Lubbock, Texas is a city of about 250,000 smack on the middle of the Caprock – an oil and agricultural rich perfectly flat region in West Texas. The city is also in the process of getting its third freeway, named for retired Texas Tech basketball coach Marsha Sharp. What’s the deal with naming freeways after people who are still alive? I thought you weren’t supposed to do that. Click any images for larger versions. Anyway, here is a bit of Lubbock…

Loop 289 encircles the city to interstate standards, it could easily be a 3-digit interstate. The Marsha Sharp freeway will connect downtown with the sprawling southwestern area. The two meet at a stack currently about 90% complete, its pretty tall, to boot.

The freeway itself carries US 82, US 62, and SH 114 for all or part of its length. It is in various stages of completion, there is a map at the end of this post showing the open portion. It is about 2 miles long and depressed in a trench, near the Texas Tech campus. The freeway is being built in three stages – with the final stage an interchange with IH 27 which will not be done for about 3 more years. Here is the official website for the freeway, with a lot of good information.
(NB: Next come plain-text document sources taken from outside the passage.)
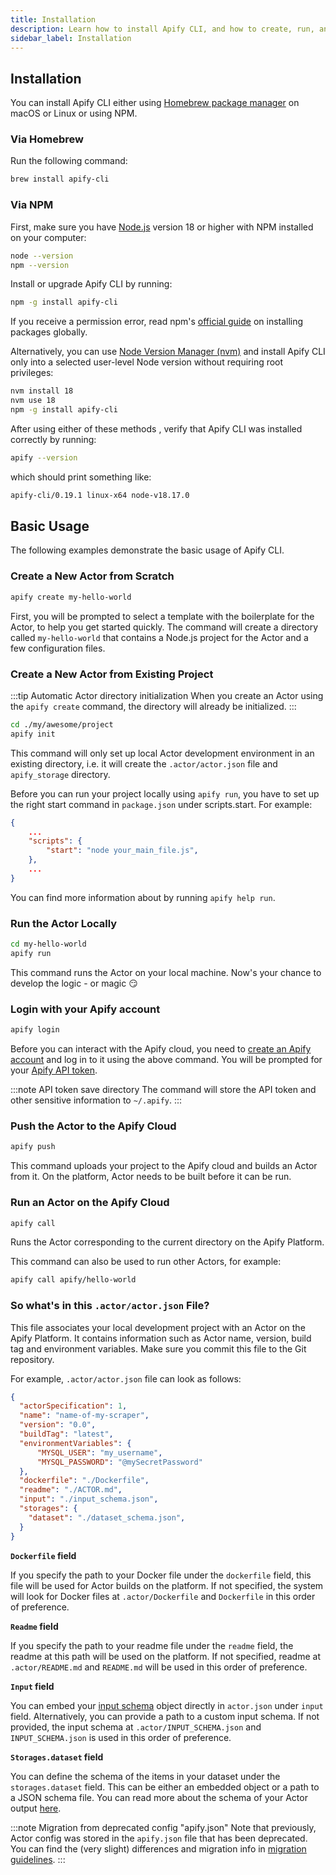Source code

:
 ```yaml
---
title: Installation
description: Learn how to install Apify CLI, and how to create, run, and manage Actors through it.
sidebar_label: Installation
---
```


## Installation

You can install Apify CLI either using [Homebrew package manager](https://brew.sh) on macOS or Linux or using NPM.

### Via Homebrew

Run the following command:

```bash showLineNumbers
brew install apify-cli
```

### Via NPM

First, make sure you have [Node.js](https://nodejs.org) version 18 or higher with NPM installed on your computer:

```bash showLineNumbers
node --version
npm --version
```

Install or upgrade Apify CLI by running:

```bash showLineNumbers
npm -g install apify-cli
```

If you receive a permission error, read npm's [official guide](https://docs.npmjs.com/resolving-eacces-permissions-errors-when-installing-packages-globally) on installing packages globally.

Alternatively, you can use [Node Version Manager (nvm)](https://github.com/nvm-sh/nvm) and install Apify CLI only into a selected user-level Node version without requiring root privileges:

```bash showLineNumbers
nvm install 18
nvm use 18
npm -g install apify-cli
```

After using either of these methods , verify that Apify CLI was installed correctly by running:

```bash showLineNumbers
apify --version
```

which should print something like:

```bash showLineNumbers
apify-cli/0.19.1 linux-x64 node-v18.17.0
```

## Basic Usage

The following examples demonstrate the basic usage of Apify CLI.

### Create a New Actor from Scratch

```bash showLineNumbers
apify create my-hello-world
```

First, you will be prompted to select a template with the boilerplate for the Actor, to help you get started quickly.
The command will create a directory called `my-hello-world` that contains a Node.js project
for the Actor and a few configuration files.

### Create a New Actor from Existing Project

:::tip Automatic Actor directory initialization
When you create an Actor using the `apify create` command, the directory will already be initialized.
:::

```bash showLineNumbers
cd ./my/awesome/project
apify init
```

This command will only set up local Actor development environment in an existing directory,
i.e. it will create the `.actor/actor.json` file and `apify_storage` directory.

Before you can run your project locally using `apify run`, you have to set up the right start command in `package.json` under scripts.start. For example:

```json showLineNumbers
{
    ...
    "scripts": {
        "start": "node your_main_file.js",
    },
    ...
}
```

You can find more information about by running `apify help run`.

### Run the Actor Locally

```bash showLineNumbers
cd my-hello-world
apify run
```

This command runs the Actor on your local machine.
Now's your chance to develop the logic - or magic :smirk:

### Login with your Apify account

```bash showLineNumbers
apify login
```

Before you can interact with the Apify cloud, you need to [create an Apify account](https://console.apify.com/)
and log in to it using the above command. You will be prompted for
your [Apify API token](https://console.apify.com/account#/integrations).

:::note API token save directory
The command will store the API token and other sensitive information to `~/.apify`.
:::

### Push the Actor to the Apify Cloud

```bash showLineNumbers
apify push
```

This command uploads your project to the Apify cloud and builds an Actor from it. On the platform, Actor needs to be built before it can be run.

### Run an Actor on the Apify Cloud

```bash showLineNumbers
apify call
```

Runs the Actor corresponding to the current directory on the Apify Platform.

This command can also be used to run other Actors, for example:

```bash showLineNumbers
apify call apify/hello-world
```

### So what's in this `.actor/actor.json` File?

This file associates your local development project with an Actor on the Apify Platform.
It contains information such as Actor name, version, build tag and environment variables.
Make sure you commit this file to the Git repository.

For example, `.actor/actor.json` file can look as follows:

```json showLineNumbers
{
  "actorSpecification": 1,
  "name": "name-of-my-scraper",
  "version": "0.0",
  "buildTag": "latest",
  "environmentVariables": {
      "MYSQL_USER": "my_username",
      "MYSQL_PASSWORD": "@mySecretPassword"
  },
  "dockerfile": "./Dockerfile",
  "readme": "./ACTOR.md",
  "input": "./input_schema.json",
  "storages": {
    "dataset": "./dataset_schema.json",
  }
}
```

**`Dockerfile` field**

If you specify the path to your Docker file under the `dockerfile` field, this file will be used for Actor builds on the platform. If not specified, the system will look for Docker files at `.actor/Dockerfile` and `Dockerfile` in this order of preference.

**`Readme` field**

If you specify the path to your readme file under the `readme` field, the readme at this path will be used on the platform. If not specified, readme at `.actor/README.md` and `README.md` will be used in this order of preference.

**`Input` field**

You can embed your [input schema](https://docs.apify.com/actors/development/input-schema#specification-version-1) object directly in `actor.json` under `input` field. Alternatively, you can provide a path to a custom input schema. If not provided, the input schema at `.actor/INPUT_SCHEMA.json` and `INPUT_SCHEMA.json` is used in this order of preference.

**`Storages.dataset` field**

You can define the schema of the items in your dataset under the `storages.dataset` field. This can be either an embedded object or a path to a JSON schema file. You can read more about the schema of your Actor output [here](https://docs.apify.com/actors/development/output-schema#specification-version-1).

:::note Migration from deprecated config "apify.json"
Note that previously, Actor config was stored in the `apify.json` file that has been deprecated. You can find the (very slight) differences and migration info in [migration guidelines](https://github.com/apify/apify-cli/blob/master/MIGRATIONS.md).
:::
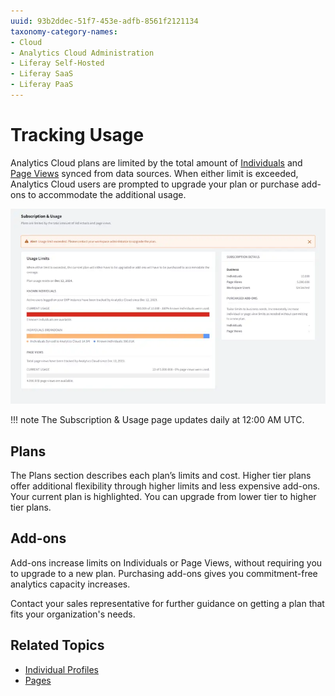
 ```yaml
---
uuid: 93b2ddec-51f7-453e-adfb-8561f2121134
taxonomy-category-names:
- Cloud
- Analytics Cloud Administration
- Liferay Self-Hosted
- Liferay SaaS
- Liferay PaaS
---
```

# Tracking Usage

Analytics Cloud plans are limited by the total amount of [Individuals](../people/individuals/individual-profiles.md) and [Page Views](../touchpoints/pages/pages.md) synced from data sources. When either limit is exceeded, Analytics Cloud users are prompted to upgrade your plan or purchase add-ons to accommodate the additional usage.

![The usage page reports when you are approaching or exceeding plan limits.](tracking-usage/images/01.png)

!!! note
    The Subscription & Usage page updates daily at 12:00 AM UTC.

## Plans

The Plans section describes each plan’s limits and cost. Higher tier plans offer additional flexibility through higher limits and less expensive add-ons. Your current plan is highlighted. You can upgrade from lower tier to higher tier plans.

## Add-ons

Add-ons increase limits on Individuals or Page Views, without requiring you to upgrade to a new plan. Purchasing add-ons gives you commitment-free analytics capacity increases.

Contact your sales representative for further guidance on getting a plan that fits your organization's needs.

## Related Topics

- [Individual Profiles](../people/individuals/individual-profiles.md)
- [Pages](../touchpoints/pages/pages.md)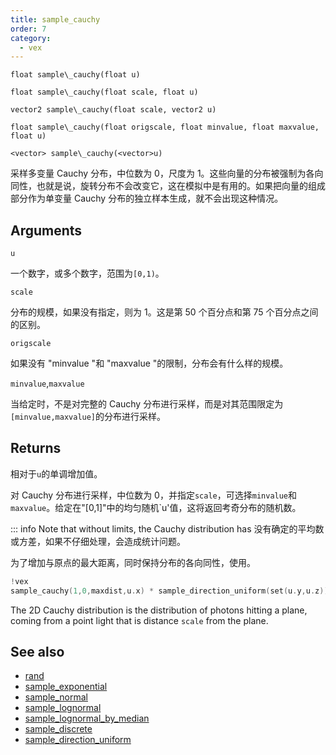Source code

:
 ```yaml
---
title: sample_cauchy
order: 7
category:
  - vex
---
```


`float sample\_cauchy(float u)`

`float sample\_cauchy(float scale, float u)`

`vector2 sample\_cauchy(float scale, vector2 u)`

`float sample\_cauchy(float origscale, float minvalue, float maxvalue, float u)`

`<vector> sample\_cauchy(<vector>u)`

采样多变量 Cauchy 分布，中位数为 0，尺度为 1。这些向量的分布被强制为各向同性，也就是说，旋转分布不会改变它，这在模拟中是有用的。如果把向量的组成部分作为单变量 Cauchy 分布的独立样本生成，就不会出现这种情况。

## Arguments

`u`

一个数字，或多个数字，范围为`[0,1)`。

`scale`

分布的规模，如果没有指定，则为 1。这是第 50 个百分点和第 75 个百分点之间的区别。

`origscale`

如果没有 "minvalue "和 "maxvalue "的限制，分布会有什么样的规模。

`minvalue`,`maxvalue`

当给定时，不是对完整的 Cauchy 分布进行采样，而是对其范围限定为`[minvalue,maxvalue]`的分布进行采样。

## Returns

相对于`u`的单调增加值。

对 Cauchy 分布进行采样，中位数为 0，并指定`scale`，可选择`minvalue`和`maxvalue`。给定在"[0,1]"中的均匀随机`u'值，这将返回考奇分布的随机数。

::: info Note that without limits, the Cauchy distribution has
没有确定的平均数或方差，如果不仔细处理，会造成统计问题。

为了增加与原点的最大距离，同时保持分布的各向同性，使用。

```c
!vex
sample_cauchy(1,0,maxdist,u.x) * sample_direction_uniform(set(u.y,u.z))
```

The 2D Cauchy distribution is the distribution of photons hitting a plane,
coming from a point light that is distance `scale` from the plane.

## See also

- [rand](rand.html)
- [sample_exponential](sample_exponential.html)
- [sample_normal](sample_normal.html)
- [sample_lognormal](sample_lognormal.html)
- [sample_lognormal_by_median](sample_lognormal_by_median.html)
- [sample_discrete](sample_discrete.html)
- [sample_direction_uniform](sample_direction_uniform.html)
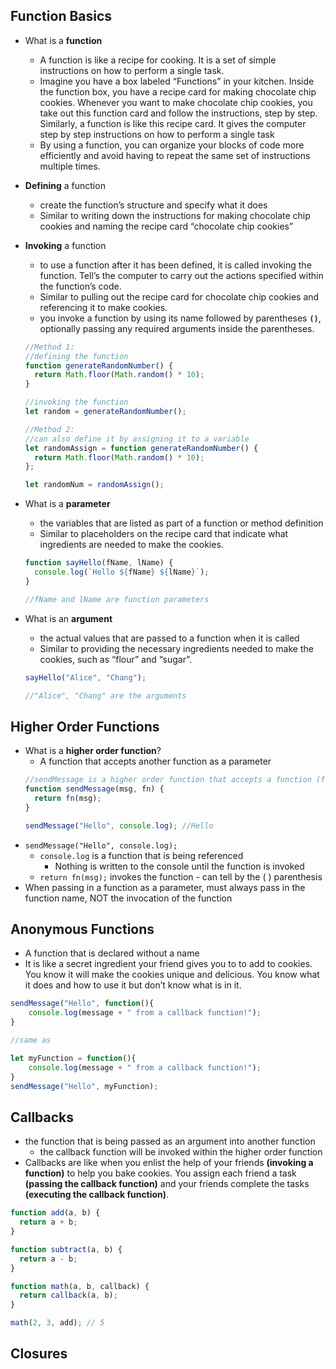 ## Function Basics

- What is a **function**
  - A function is like a recipe for cooking. It is a set of simple instructions on how to perform a single task.
  - Imagine you have a box labeled “Functions” in your kitchen. Inside the function box, you have a recipe card for making chocolate chip cookies. Whenever you want to make chocolate chip cookies, you take out this function card and follow the instructions, step by step. Similarly, a function is like this recipe card. It gives the computer step by step instructions on how to perform a single task
  - By using a function, you can organize your blocks of code more efficiently and avoid having to repeat the same set of instructions multiple times.
- **Defining** a function

  - create the function’s structure and specify what it does
  - Similar to writing down the instructions for making chocolate chip cookies and naming the recipe card “chocolate chip cookies”

- **Invoking** a function
  - to use a function after it has been defined, it is called invoking the function. Tell’s the computer to carry out the actions specified within the function’s code.
  - Similar to pulling out the recipe card for chocolate chip cookies and referencing it to make cookies.
  - you invoke a function by using its name followed by parentheses **`()`**, optionally passing any required arguments inside the parentheses.
  ```jsx
  //Method 1:
  //defining the function
  function generateRandomNumber() {
    return Math.floor(Math.random() * 10);
  }

  //invoking the function
  let random = generateRandomNumber();

  //Method 2:
  //can also define it by assigning it to a variable
  let randomAssign = function generateRandomNumber() {
    return Math.floor(Math.random() * 10);
  };

  let randomNum = randomAssign();
  ```
- What is a **parameter**
  - the variables that are listed as part of a function or method definition
  - Similar to placeholders on the recipe card that indicate what ingredients are needed to make the cookies.
  ```jsx
  function sayHello(fName, lName) {
    console.log(`Hello ${fName} ${lName}`);
  }

  //fName and lName are function parameters
  ```
- What is an **argument**
  - the actual values that are passed to a function when it is called
  - Similar to providing the necessary ingredients needed to make the cookies, such as “flour” and “sugar”.
  ```jsx
  sayHello("Alice", "Chang");

  //"Alice", "Chang" are the arguments
  ```

## Higher Order Functions

- What is a **higher order function**?
  - A function that accepts another function as a parameter
  ```jsx
  //sendMessage is a higher order function that accepts a function (fn) as a parameter
  function sendMessage(msg, fn) {
    return fn(msg);
  }

  sendMessage("Hello", console.log); //Hello
  ```
- `sendMessage("Hello", console.log);`
  - `console.log` is a function that is being referenced
    - Nothing is written to the console until the function is invoked
  - `return fn(msg);` invokes the function - can tell by the ( ) parenthesis
- When passing in a function as a parameter, must always pass in the function name, NOT the invocation of the function

## Anonymous Functions

- A function that is declared without a name
- It is like a secret ingredient your friend gives you to to add to cookies. You know it will make the cookies unique and delicious. You know what it does and how to use it but don’t know what is in it.

```jsx
sendMessage("Hello", function(){
	console.log(message + " from a callback function!");
}

//same as

let myFunction = function(){
	console.log(message + " from a callback function!");
}
sendMessage("Hello", myFunction);
```

## Callbacks

- the function that is being passed as an argument into another function
  - the callback function will be invoked within the higher order function
- Callbacks are like when you enlist the help of your friends **(invoking a function)** to help you bake cookies. You assign each friend a task **(passing the callback function)** and your friends complete the tasks **(executing the callback function)**.

```jsx
function add(a, b) {
  return a + b;
}

function subtract(a, b) {
  return a - b;
}

function math(a, b, callback) {
  return callback(a, b);
}

math(2, 3, add); // 5
```

## Closures
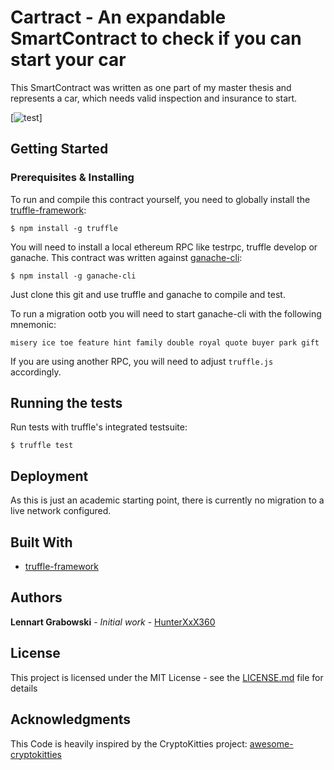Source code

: # Cartract - An expandable SmartContract to check if you can start your car

This SmartContract was written as one part of my master thesis and represents a car, which needs valid inspection and insurance to start.

[![test](https://img.shields.io/badge/tests-passing%206%2C%200%20failed%2C%200%20skipped-brightgreen.svg)]

## Getting Started

### Prerequisites & Installing

To run and compile this contract yourself, you need to globally install the [truffle-framework](https://github.com/trufflesuite/truffle):
```
$ npm install -g truffle
```

You will need to install a local ethereum RPC like testrpc, truffle develop or ganache. This contract was written against [ganache-cli](https://github.com/trufflesuite/ganache-cli):
```
$ npm install -g ganache-cli
```

Just clone this git and use truffle and ganache to compile and test.

To run a migration ootb you will need to start ganache-cli with the following mnemonic:
```
misery ice toe feature hint family double royal quote buyer park gift
```

If you are using another RPC, you will need to adjust `truffle.js` accordingly.


## Running the tests

Run tests with truffle's integrated testsuite:
```
$ truffle test
```

## Deployment

As this is just an academic starting point, there is currently no migration to a live network configured.

## Built With

* [truffle-framework](https://github.com/trufflesuite/truffle)

## Authors

**Lennart Grabowski** - *Initial work* - [HunterXxX360](https://github.com/HunterXxX360)

## License

This project is licensed under the MIT License - see the [LICENSE.md](LICENSE.md) file for details

## Acknowledgments

This Code is heavily inspired by the CryptoKitties project: [awesome-cryptokitties](https://github.com/cryptocopycats/awesome-cryptokitties)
Something to note is the “windy man” shown on the freeway website has been removed. Some locals at one of the hearings decried it as a ‘pagan symbol’ and it was vandalized soon after it was put up. The state took it down, noting that it cost a lot more to remove it than it had to put it up in the first place.

Marsha Sharp Freeway will replace Brownfield Road, which is currently a very busy arterial with a lot of traffic lights. The old road had two frontage roads built on either side, with the new freeway being built in the center. During construction, many arterial roads are closed off and traffic on the west side of Lubbock is currently pretty bad.

The freeway has something of a Spanish theme, with a lot of arches on the retaining walls. This is so it can match the spanish theme of the adjacent TTU campus.

Loop 289 is a fairly good freeway, especially on the south side of the city. This is where most of Lubbock’s retail areas are, the Chili’s, the mall, Home Depot, etc.

IH 27 runs north/south on the east side of Lubbock. As most of the sprawl is to the west, this is not a very busy freeway. It is consistantly 6 or 8 lanes and never has any traffic on it, according to the locals. Its a very concrete facility and was rebuilt in the late 90s. The ROW is very wide and it stays a good distance away from any retail or major attractions.

In case you were wondering how IH 27 ends going southbound, it does so in the usual Texas fashion. One minute its there…

… and the next minute it has miraculously vanished!